However, an existing file format that would fully satisfy the listed requirements is impossible to find. Since the novel mHealth systems are coming with their own special requirements, modifying the existing file formats or even designing new ones is a viable option. Here one should not forget the lesson learned from the existence of a plethora of file formats for storing ECG: the design should not be too specific and should allow for future changes and improvements.
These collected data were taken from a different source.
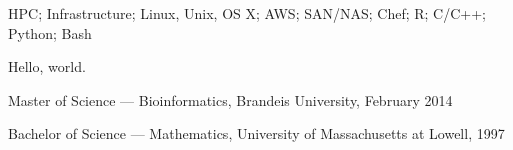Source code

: \documentclass[11pt,article,oneside]{memoir}
\begin{document}
\medskip

\reversemarginpar

\bigskip


\ind HPC; Infrastructure; Linux, Unix, OS X; AWS; SAN/NAS; Chef; R; C/C++; Python; Bash

\bigskip

{}

Hello, world.\\

\bigskip



\ind Master of Science --- Bioinformatics, Brandeis University, February 2014

\ind Bachelor of Science --- Mathematics, University of Massachusetts at Lowell, 1997
\end{document}
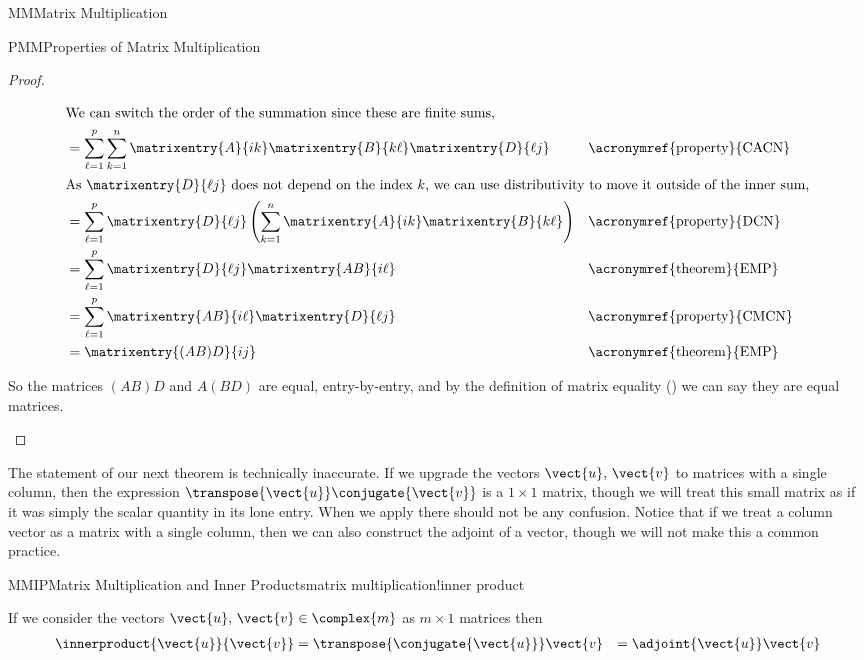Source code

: \begin{subsect}{MM}{Matrix Multiplication}
\begin{subsect}{PMM}{Properties of Matrix Multiplication}
\begin{proof}
\begin{para}
\begin{align*}
%
\intertext{We can switch the order of the summation since these are finite sums,}
%
&=\sum_{\ell=1}^{p}\sum_{k=1}^{n}\matrixentry{A}{ik}\matrixentry{B}{k\ell}\matrixentry{D}{\ell j}
&&\text{\acronymref{property}{CACN}}\\
%
\intertext{As $\matrixentry{D}{\ell j}$ does not depend on the index $k$, we can use distributivity to move it outside of the inner sum,}
%
&=\sum_{\ell=1}^{p}\matrixentry{D}{\ell j}\left(\sum_{k=1}^{n}\matrixentry{A}{ik}\matrixentry{B}{k\ell}\right)
&&\text{\acronymref{property}{DCN}}\\
&=\sum_{\ell=1}^{p}\matrixentry{D}{\ell j}\matrixentry{AB}{i\ell}
&&\text{\acronymref{theorem}{EMP}}\\
&=\sum_{\ell=1}^{p}\matrixentry{AB}{i\ell}\matrixentry{D}{\ell j}
&&\text{\acronymref{property}{CMCN}}\\
&=\matrixentry{(AB)D}{ij}&&\text{\acronymref{theorem}{EMP}}
\end{align*}
\end{para}
%
\begin{para}So the matrices $(AB)D$ and $A(BD)$ are equal, entry-by-entry, and by the definition of matrix equality () we can say they are equal matrices.\end{para}
%
\end{proof}
%
\begin{para}The statement of our next theorem is technically inaccurate.  If we upgrade the vectors $\vect{u},\,\vect{v}$ to matrices with a single column, then the expression $\transpose{\vect{u}}\conjugate{\vect{v}}$ is a $1\times 1$ matrix, though we will treat this small matrix as if it was simply the scalar quantity in its lone entry.  When we apply  there should not be any confusion.  Notice that if we treat a column vector as a matrix with a single column, then we can also construct the adjoint of a vector, though we will not make this a common practice.\end{para}
%
\begin{theorem}{MMIP}{Matrix Multiplication and Inner Products}{matrix multiplication!inner product}
\begin{para}If we consider the vectors $\vect{u},\,\vect{v}\in\complex{m}$ as $m\times 1$ matrices then
%
\begin{align*}
\innerproduct{\vect{u}}{\vect{v}}
&=\transpose{\conjugate{\vect{u}}}\vect{v}
&=\adjoint{\vect{u}}\vect{v}
\end{align*}
\end{para}

\end{theorem}
\end{subsect}
\end{subsect}

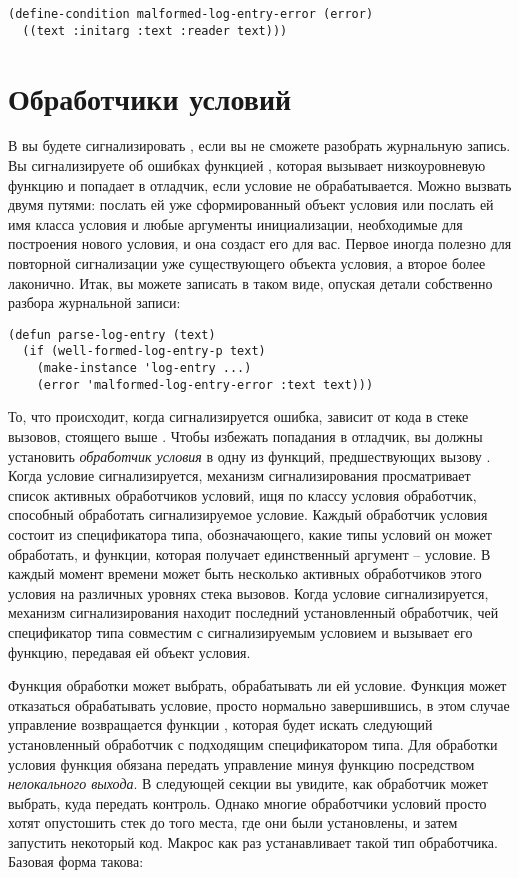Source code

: \begin{lstlisting}
(define-condition malformed-log-entry-error (error)
  ((text :initarg :text :reader text)))
\end{lstlisting}

\section{Обработчики условий}

В  вы будете сигнализировать , если
вы не сможете разобрать журнальную запись. Вы сигнализируете об ошибках функцией
, которая вызывает низкоуровневую функцию  и попадает в отладчик,
если условие не обрабатывается. Можно вызвать  двумя путями: послать ей уже
сформированный объект условия или послать ей имя класса условия и любые аргументы
инициализации, необходимые для построения нового условия, и она создаст его для вас.
Первое иногда полезно для повторной сигнализации уже существующего объекта условия, а
второе более лаконично. Итак, вы можете записать  в таком виде,
опуская детали собственно разбора журнальной записи:

\begin{lstlisting}
(defun parse-log-entry (text)
  (if (well-formed-log-entry-p text)
    (make-instance 'log-entry ...)
    (error 'malformed-log-entry-error :text text)))
\end{lstlisting}

То, что происходит, когда сигнализируется ошибка, зависит от кода в стеке вызовов,
стоящего выше . Чтобы избежать попадания в отладчик, вы должны
установить \textit{обработчик условия} в одну из функций, предшествующих вызову
. Когда условие сигнализируется, механизм сигнализирования
просматривает список активных обработчиков условий, ищя по классу условия обработчик,
способный обработать сигнализируемое условие. Каждый обработчик условия состоит из
спецификатора типа, обозначающего, какие типы условий он может обработать, и функции,
которая получает единственный аргумент -- условие. В каждый момент времени может быть
несколько активных обработчиков этого условия на различных уровнях стека вызовов. Когда
условие сигнализируется, механизм сигнализирования находит последний установленный
обработчик, чей спецификатор типа совместим с сигнализируемым условием и вызывает его
функцию, передавая ей объект условия.

Функция обработки может выбрать, обрабатывать ли ей условие. Функция может отказаться
обрабатывать условие, просто нормально завершившись, в этом случае управление возвращается
функции , которая будет искать следующий установленный обработчик с
подходящим спецификатором типа. Для обработки условия функция обязана передать управление
минуя функцию  посредством \textit{нелокального выхода}. В следующей секции
вы увидите, как обработчик может выбрать, куда передать контроль. Однако многие
обработчики условий просто хотят опустошить стек до того места, где они были установлены,
и затем запустить некоторый код. Макрос  как раз устанавливает такой
тип обработчика. Базовая форма  такова:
3.5.4 Detection of Heartbeats

After a measurement is recorded and the time of individual samples well determined, the processing of the ECG can start. The most basic processing of an ECG signal, intended to derive some information of user interest, is the detection of heartbeats. More precisely, it is the detection of the times when heartbeats occur. The application can then use those times to calculate some basic heartbeat statistics, such as the heart rate [17], or perform more complex processing, such as automatic classification of beats [18]. The heartbeat information is even more useful if it can be accessed in real time. The mobile application can use such data to advise or alert the user when certain conditions are detected. In the cases when the detected conditions appear to be alarming, the mobile application could be used to automatically alert the patient’s caregivers or even the nearby emergency department. From an empowered patient’s perspective, the heartbeat detection can be used by the patient directly for an easier observation of the heart rhythm and the shape of characteristic ECG waves. For example, proactive patients might be curious about how their heart reacts to changes in their activity, their nutrition or emotional state. They might even learn to better recognize their current condition after they inspect the current heartbeat rhythm and shape.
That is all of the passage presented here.